Герман Вук - Внутри, вовне
В тот период моей жизни я знал о сексе не больше, чем о постоянной Планка. У меня была сестра, мы с ней спали на одной диван-кровати, а ванну принимали отдельно, и мне, конечно, было известно, что мое тело выглядит не так, как ее. Однако же наши родители отличались пуританской скромностью: у нас в доме не произносилось не слова, имевшего хотя бы отдаленное отношение к сексу. Иногда я увлекался той или иной девочкой (прежде чем мы покончим с Бронксом, я должен буду рассказать вам, по крайней мере, о Розалинде Кац), но я был совершенно невинен Я представления не имел, откуда берутся дети, но это не был для меня животрепещущий вопрос. Меня куда больше интересовало, как достать денег на мороженое.

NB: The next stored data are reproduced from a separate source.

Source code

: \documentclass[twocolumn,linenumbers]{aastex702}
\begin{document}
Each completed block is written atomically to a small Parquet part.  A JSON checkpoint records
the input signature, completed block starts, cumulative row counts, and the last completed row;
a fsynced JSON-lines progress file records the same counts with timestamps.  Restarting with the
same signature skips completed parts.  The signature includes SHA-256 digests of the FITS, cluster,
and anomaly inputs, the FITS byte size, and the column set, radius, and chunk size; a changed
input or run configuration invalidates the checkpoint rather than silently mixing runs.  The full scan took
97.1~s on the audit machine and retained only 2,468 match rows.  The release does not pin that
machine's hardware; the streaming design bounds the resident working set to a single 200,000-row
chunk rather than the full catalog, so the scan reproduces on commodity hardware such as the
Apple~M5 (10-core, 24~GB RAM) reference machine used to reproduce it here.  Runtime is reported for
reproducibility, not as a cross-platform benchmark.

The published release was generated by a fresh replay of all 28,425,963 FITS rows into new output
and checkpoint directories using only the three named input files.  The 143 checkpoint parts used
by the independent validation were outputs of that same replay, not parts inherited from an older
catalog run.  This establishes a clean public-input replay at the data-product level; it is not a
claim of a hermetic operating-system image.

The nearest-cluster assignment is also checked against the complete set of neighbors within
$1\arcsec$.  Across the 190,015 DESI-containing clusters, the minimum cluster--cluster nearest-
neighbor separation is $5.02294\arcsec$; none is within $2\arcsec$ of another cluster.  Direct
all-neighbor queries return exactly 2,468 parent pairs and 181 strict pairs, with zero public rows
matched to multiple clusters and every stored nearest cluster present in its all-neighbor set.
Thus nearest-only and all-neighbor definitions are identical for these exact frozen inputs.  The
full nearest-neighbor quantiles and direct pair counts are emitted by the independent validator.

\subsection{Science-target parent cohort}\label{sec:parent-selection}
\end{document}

Поль Франкенталь все это исправил.
Я до сих пор вижу эту картину, как в кино. Олдэс-стрит, сумерки, пятничный вечер — начинается шабес. Когда папа придет домой, он будет в парадном костюме и в шляпе, что означает, что он побывал в синагоге; но моя память прокручивает пленку того вечера, начиная задолго до его появления. Мы, дети, не сидим, как обычно, на ступеньках крыльца, а сгрудились в темном углу между крыльцом и стеной дома, около металлической трубы. Я стою, поставив одну ногу на трубу. Не спрашивайте меня, почему я помню эту подробность, но я ее помню — и буду, наверное, помнить всю жизнь. Может быть, в тот вечер мы собрались не на ступеньках, потому что там сидят девочки, а тема, которую мы обсуждаем, — это сугубо мужской разговор, первый такой разговор в моей жизни.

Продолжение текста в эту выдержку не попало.